== Segment start ==

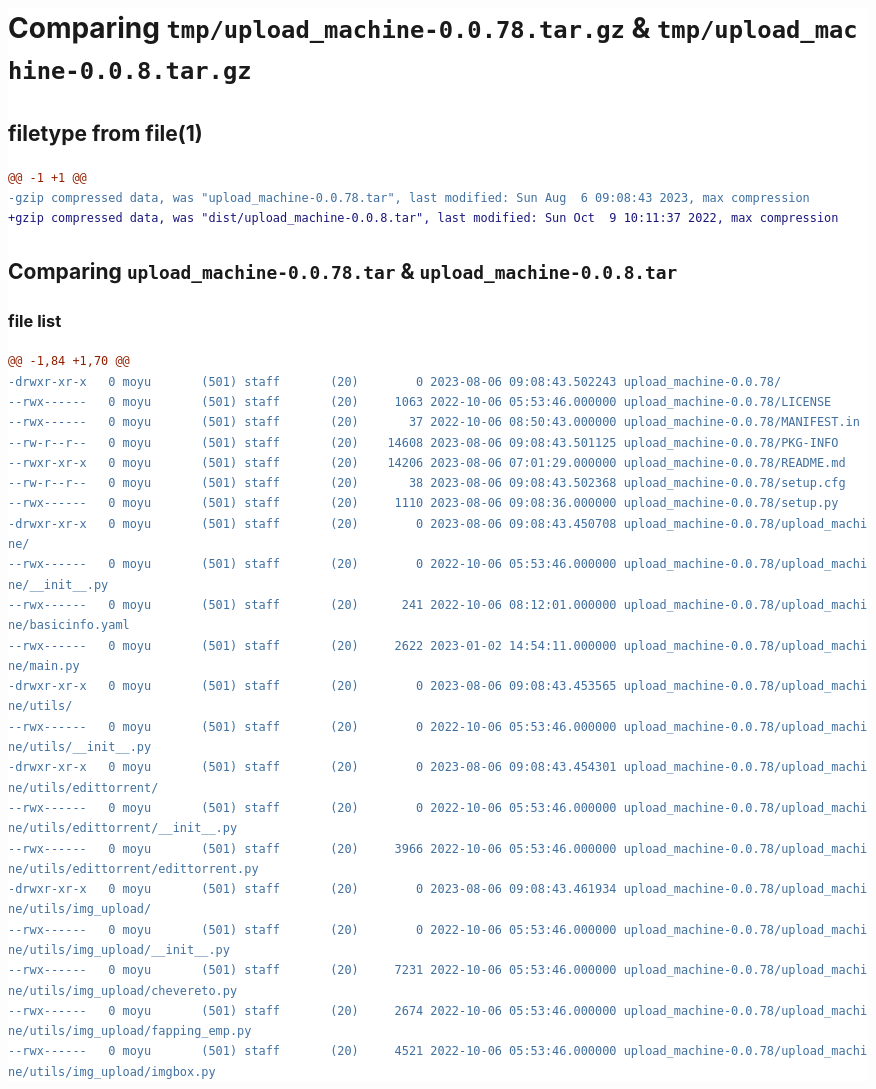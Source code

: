 # Comparing `tmp/upload_machine-0.0.78.tar.gz` & `tmp/upload_machine-0.0.8.tar.gz`

## filetype from file(1)

```diff
@@ -1 +1 @@
-gzip compressed data, was "upload_machine-0.0.78.tar", last modified: Sun Aug  6 09:08:43 2023, max compression
+gzip compressed data, was "dist/upload_machine-0.0.8.tar", last modified: Sun Oct  9 10:11:37 2022, max compression
```

## Comparing `upload_machine-0.0.78.tar` & `upload_machine-0.0.8.tar`

### file list

```diff
@@ -1,84 +1,70 @@
-drwxr-xr-x   0 moyu       (501) staff       (20)        0 2023-08-06 09:08:43.502243 upload_machine-0.0.78/
--rwx------   0 moyu       (501) staff       (20)     1063 2022-10-06 05:53:46.000000 upload_machine-0.0.78/LICENSE
--rwx------   0 moyu       (501) staff       (20)       37 2022-10-06 08:50:43.000000 upload_machine-0.0.78/MANIFEST.in
--rw-r--r--   0 moyu       (501) staff       (20)    14608 2023-08-06 09:08:43.501125 upload_machine-0.0.78/PKG-INFO
--rwxr-xr-x   0 moyu       (501) staff       (20)    14206 2023-08-06 07:01:29.000000 upload_machine-0.0.78/README.md
--rw-r--r--   0 moyu       (501) staff       (20)       38 2023-08-06 09:08:43.502368 upload_machine-0.0.78/setup.cfg
--rwx------   0 moyu       (501) staff       (20)     1110 2023-08-06 09:08:36.000000 upload_machine-0.0.78/setup.py
-drwxr-xr-x   0 moyu       (501) staff       (20)        0 2023-08-06 09:08:43.450708 upload_machine-0.0.78/upload_machine/
--rwx------   0 moyu       (501) staff       (20)        0 2022-10-06 05:53:46.000000 upload_machine-0.0.78/upload_machine/__init__.py
--rwx------   0 moyu       (501) staff       (20)      241 2022-10-06 08:12:01.000000 upload_machine-0.0.78/upload_machine/basicinfo.yaml
--rwx------   0 moyu       (501) staff       (20)     2622 2023-01-02 14:54:11.000000 upload_machine-0.0.78/upload_machine/main.py
-drwxr-xr-x   0 moyu       (501) staff       (20)        0 2023-08-06 09:08:43.453565 upload_machine-0.0.78/upload_machine/utils/
--rwx------   0 moyu       (501) staff       (20)        0 2022-10-06 05:53:46.000000 upload_machine-0.0.78/upload_machine/utils/__init__.py
-drwxr-xr-x   0 moyu       (501) staff       (20)        0 2023-08-06 09:08:43.454301 upload_machine-0.0.78/upload_machine/utils/edittorrent/
--rwx------   0 moyu       (501) staff       (20)        0 2022-10-06 05:53:46.000000 upload_machine-0.0.78/upload_machine/utils/edittorrent/__init__.py
--rwx------   0 moyu       (501) staff       (20)     3966 2022-10-06 05:53:46.000000 upload_machine-0.0.78/upload_machine/utils/edittorrent/edittorrent.py
-drwxr-xr-x   0 moyu       (501) staff       (20)        0 2023-08-06 09:08:43.461934 upload_machine-0.0.78/upload_machine/utils/img_upload/
--rwx------   0 moyu       (501) staff       (20)        0 2022-10-06 05:53:46.000000 upload_machine-0.0.78/upload_machine/utils/img_upload/__init__.py
--rwx------   0 moyu       (501) staff       (20)     7231 2022-10-06 05:53:46.000000 upload_machine-0.0.78/upload_machine/utils/img_upload/chevereto.py
--rwx------   0 moyu       (501) staff       (20)     2674 2022-10-06 05:53:46.000000 upload_machine-0.0.78/upload_machine/utils/img_upload/fapping_emp.py
--rwx------   0 moyu       (501) staff       (20)     4521 2022-10-06 05:53:46.000000 upload_machine-0.0.78/upload_machine/utils/img_upload/imgbox.py
```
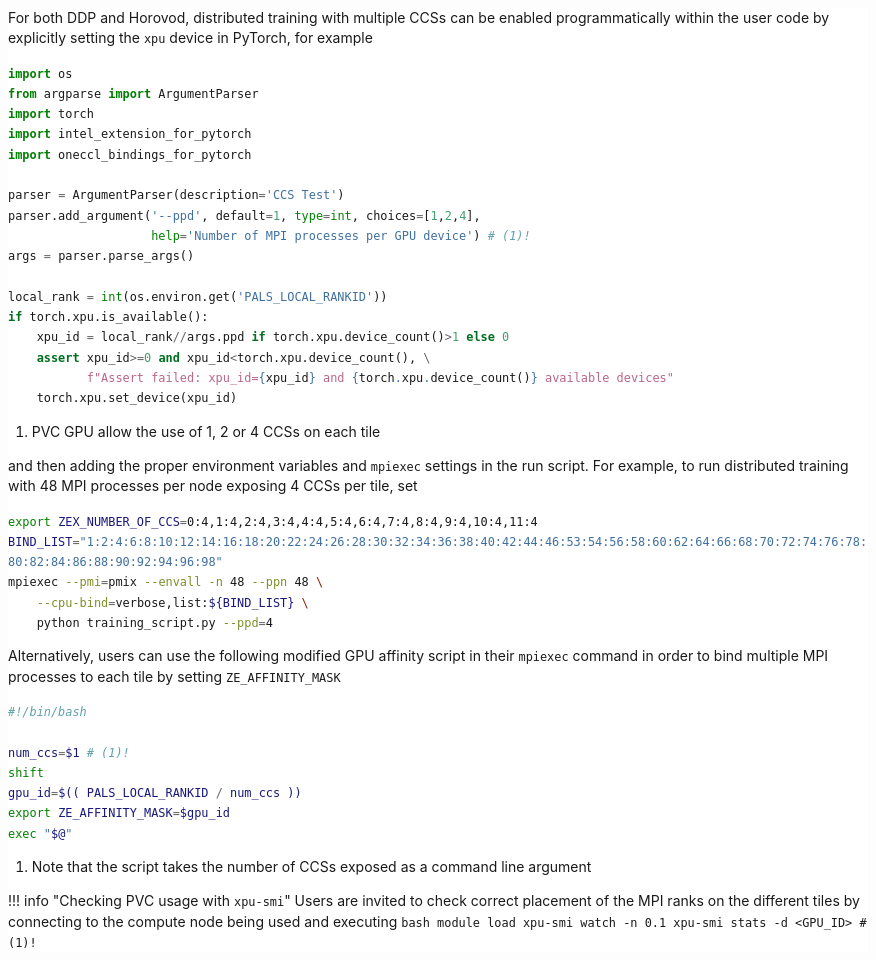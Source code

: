 For both DDP and Horovod, distributed training with multiple CCSs can be enabled programmatically within the user code by explicitly setting the `xpu` device in PyTorch, for example

```python linenums="1"
import os
from argparse import ArgumentParser
import torch
import intel_extension_for_pytorch
import oneccl_bindings_for_pytorch

parser = ArgumentParser(description='CCS Test')
parser.add_argument('--ppd', default=1, type=int, choices=[1,2,4], 
                    help='Number of MPI processes per GPU device') # (1)!
args = parser.parse_args()

local_rank = int(os.environ.get('PALS_LOCAL_RANKID'))
if torch.xpu.is_available():
    xpu_id = local_rank//args.ppd if torch.xpu.device_count()>1 else 0
    assert xpu_id>=0 and xpu_id<torch.xpu.device_count(), \
           f"Assert failed: xpu_id={xpu_id} and {torch.xpu.device_count()} available devices"
    torch.xpu.set_device(xpu_id)
```

1. PVC GPU allow the use of 1, 2 or 4 CCSs on each tile

and then adding the proper environment variables and `mpiexec` settings in the run script. 
For example, to run distributed training with 48 MPI processes per node exposing 4 CCSs per tile, set

```bash linenums="1"
export ZEX_NUMBER_OF_CCS=0:4,1:4,2:4,3:4,4:4,5:4,6:4,7:4,8:4,9:4,10:4,11:4
BIND_LIST="1:2:4:6:8:10:12:14:16:18:20:22:24:26:28:30:32:34:36:38:40:42:44:46:53:54:56:58:60:62:64:66:68:70:72:74:76:78:80:82:84:86:88:90:92:94:96:98"
mpiexec --pmi=pmix --envall -n 48 --ppn 48 \
    --cpu-bind=verbose,list:${BIND_LIST} \
    python training_script.py --ppd=4
```

Alternatively, users can use the following modified GPU affinity script in their `mpiexec` command in order to bind multiple MPI processes to each tile by setting `ZE_AFFINITY_MASK`

```bash linenums="1" title="gpu_affinity_ccs.sh"
#!/bin/bash

num_ccs=$1 # (1)!
shift
gpu_id=$(( PALS_LOCAL_RANKID / num_ccs ))
export ZE_AFFINITY_MASK=$gpu_id
exec "$@"
```

1. Note that the script takes the number of CCSs exposed as a command line argument

!!! info "Checking PVC usage with `xpu-smi`"
	Users are invited to check correct placement of the MPI ranks on the different tiles by connecting to the compute node being used and executing 
	```bash
	module load xpu-smi
	watch -n 0.1 xpu-smi stats -d <GPU_ID> # (1)!
    ```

== Segment end ==

▶ PROBLEM REQUIREMENTS: Copy each line above where the string "data" occurs.

▶ SOLUTION TO THIS PROBLEM:
-gzip compressed data, was "upload_machine-0.0.78.tar", last modified: Sun Aug  6 09:08:43 2023, max compression
+gzip compressed data, was "dist/upload_machine-0.0.8.tar", last modified: Sun Oct  9 10:11:37 2022, max compression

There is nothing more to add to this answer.